**Your instructions:**
A word-for-word transcript of the closing lines is required: from the one with "Steps to define" through the final line of the data.
=== Begin Enclosure ===
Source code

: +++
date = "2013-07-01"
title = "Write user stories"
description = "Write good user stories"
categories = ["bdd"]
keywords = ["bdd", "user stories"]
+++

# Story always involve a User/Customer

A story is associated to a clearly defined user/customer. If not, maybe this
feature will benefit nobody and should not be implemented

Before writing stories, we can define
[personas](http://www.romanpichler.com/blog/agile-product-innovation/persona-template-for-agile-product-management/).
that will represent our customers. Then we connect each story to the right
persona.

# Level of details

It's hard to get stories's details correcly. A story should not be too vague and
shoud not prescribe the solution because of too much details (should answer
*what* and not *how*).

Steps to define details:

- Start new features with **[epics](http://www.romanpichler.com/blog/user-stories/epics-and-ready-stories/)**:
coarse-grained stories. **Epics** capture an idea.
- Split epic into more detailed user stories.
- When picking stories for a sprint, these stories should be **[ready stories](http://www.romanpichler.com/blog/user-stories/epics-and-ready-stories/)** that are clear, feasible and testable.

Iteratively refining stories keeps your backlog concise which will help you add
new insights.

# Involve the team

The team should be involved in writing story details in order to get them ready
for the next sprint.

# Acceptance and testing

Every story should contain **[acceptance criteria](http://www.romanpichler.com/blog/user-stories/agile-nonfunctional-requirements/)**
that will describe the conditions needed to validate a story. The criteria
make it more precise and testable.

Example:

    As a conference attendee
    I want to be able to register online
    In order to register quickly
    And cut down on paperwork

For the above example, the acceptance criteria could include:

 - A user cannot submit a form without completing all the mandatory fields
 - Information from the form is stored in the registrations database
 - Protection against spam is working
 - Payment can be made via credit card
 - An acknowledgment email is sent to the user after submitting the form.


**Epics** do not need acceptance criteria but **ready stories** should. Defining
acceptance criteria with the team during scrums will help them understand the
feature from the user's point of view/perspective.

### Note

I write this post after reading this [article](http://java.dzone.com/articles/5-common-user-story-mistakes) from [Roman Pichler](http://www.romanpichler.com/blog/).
=== End Enclosure ===
**Reply:**
Steps to define details:

- Start new features with **[epics](http://www.romanpichler.com/blog/user-stories/epics-and-ready-stories/)**:
coarse-grained stories. **Epics** capture an idea.
- Split epic into more detailed user stories.
- When picking stories for a sprint, these stories should be **[ready stories](http://www.romanpichler.com/blog/user-stories/epics-and-ready-stories/)** that are clear, feasible and testable.

Iteratively refining stories keeps your backlog concise which will help you add
new insights.

# Involve the team

The team should be involved in writing story details in order to get them ready
for the next sprint.

# Acceptance and testing

Every story should contain **[acceptance criteria](http://www.romanpichler.com/blog/user-stories/agile-nonfunctional-requirements/)**
that will describe the conditions needed to validate a story. The criteria
make it more precise and testable.

Example:

    As a conference attendee
    I want to be able to register online
    In order to register quickly
    And cut down on paperwork

For the above example, the acceptance criteria could include:

 - A user cannot submit a form without completing all the mandatory fields
 - Information from the form is stored in the registrations database
 - Protection against spam is working
 - Payment can be made via credit card
 - An acknowledgment email is sent to the user after submitting the form.


**Epics** do not need acceptance criteria but **ready stories** should. Defining
acceptance criteria with the team during scrums will help them understand the
feature from the user's point of view/perspective.

### Note

I write this post after reading this [article](http://java.dzone.com/articles/5-common-user-story-mistakes) from [Roman Pichler](http://www.romanpichler.com/blog/).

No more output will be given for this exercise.